Australia’s Economy Slows, Debt-Laden Consumers A Deadweight (R.)

Australia’s economy slowed more than expected last quarter as consumers reacted to tepid wage growth by shutting their wallets, a disappointing outcome that sent the local dollar sliding as investors pushed out the chance of any rate hike. The news came as fears of a possible slowdown in the U.S. economy and the Sino-U.S. tariff slugged world shares and threatened future business investment. The gloomy report provides another blow to Australia’s center-right government, which is already lagging in polls ahead of a likely election in May. Wednesday’s report on GDP showed the economy expanded 0.3% in the third quarter, half of what economists had expected.

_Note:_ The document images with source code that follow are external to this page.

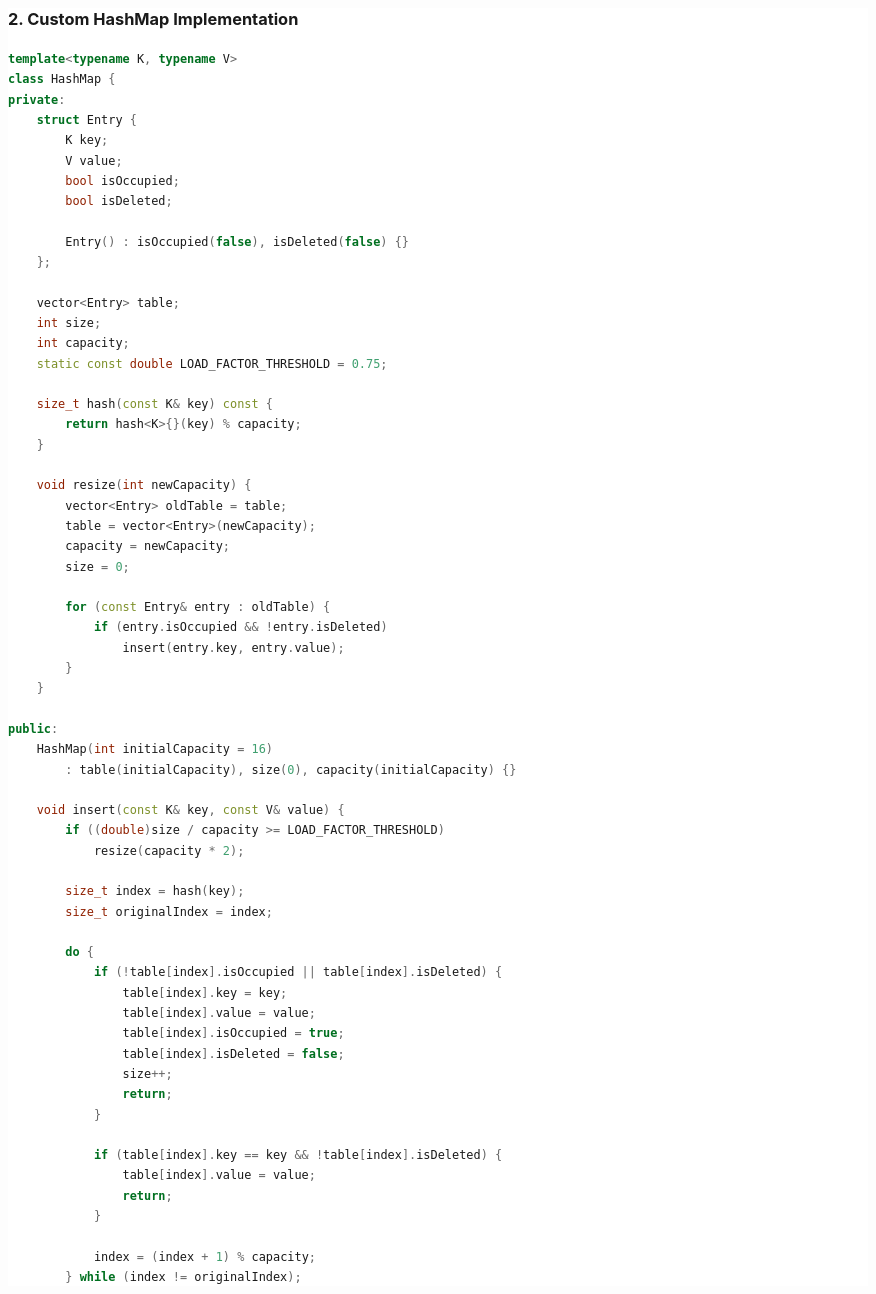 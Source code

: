 ### 2. Custom HashMap Implementation
```cpp
template<typename K, typename V>
class HashMap {
private:
    struct Entry {
        K key;
        V value;
        bool isOccupied;
        bool isDeleted;
        
        Entry() : isOccupied(false), isDeleted(false) {}
    };
    
    vector<Entry> table;
    int size;
    int capacity;
    static const double LOAD_FACTOR_THRESHOLD = 0.75;
    
    size_t hash(const K& key) const {
        return hash<K>{}(key) % capacity;
    }
    
    void resize(int newCapacity) {
        vector<Entry> oldTable = table;
        table = vector<Entry>(newCapacity);
        capacity = newCapacity;
        size = 0;
        
        for (const Entry& entry : oldTable) {
            if (entry.isOccupied && !entry.isDeleted)
                insert(entry.key, entry.value);
        }
    }
    
public:
    HashMap(int initialCapacity = 16) 
        : table(initialCapacity), size(0), capacity(initialCapacity) {}
        
    void insert(const K& key, const V& value) {
        if ((double)size / capacity >= LOAD_FACTOR_THRESHOLD)
            resize(capacity * 2);
            
        size_t index = hash(key);
        size_t originalIndex = index;
        
        do {
            if (!table[index].isOccupied || table[index].isDeleted) {
                table[index].key = key;
                table[index].value = value;
                table[index].isOccupied = true;
                table[index].isDeleted = false;
                size++;
                return;
            }
            
            if (table[index].key == key && !table[index].isDeleted) {
                table[index].value = value;
                return;
            }
            
            index = (index + 1) % capacity;
        } while (index != originalIndex);
```

[0]: (k1,v1)
[1]: empty
[2]: (k2,v2)
[3]: deleted
[4]: (k3,v3)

Second-quarter growth was unrevised at 0.9%. Annual GDP rose by a still-respectable 2.8% to A$1.8 trillion ($1.32 trillion), but confounded expectations in a Reuters poll for a 3.3% increase. The figures also imply growth in the year to June was 3%, rather than the originally report 3.4%. The data will not be welcomed by the Reserve Bank of Australia (RBA), which predicts growth of around 3-1/2% this year and next. “The RBA forecasts are now looking pretty optimistic,” said Tom Kennedy, senior economist at JPMorgan.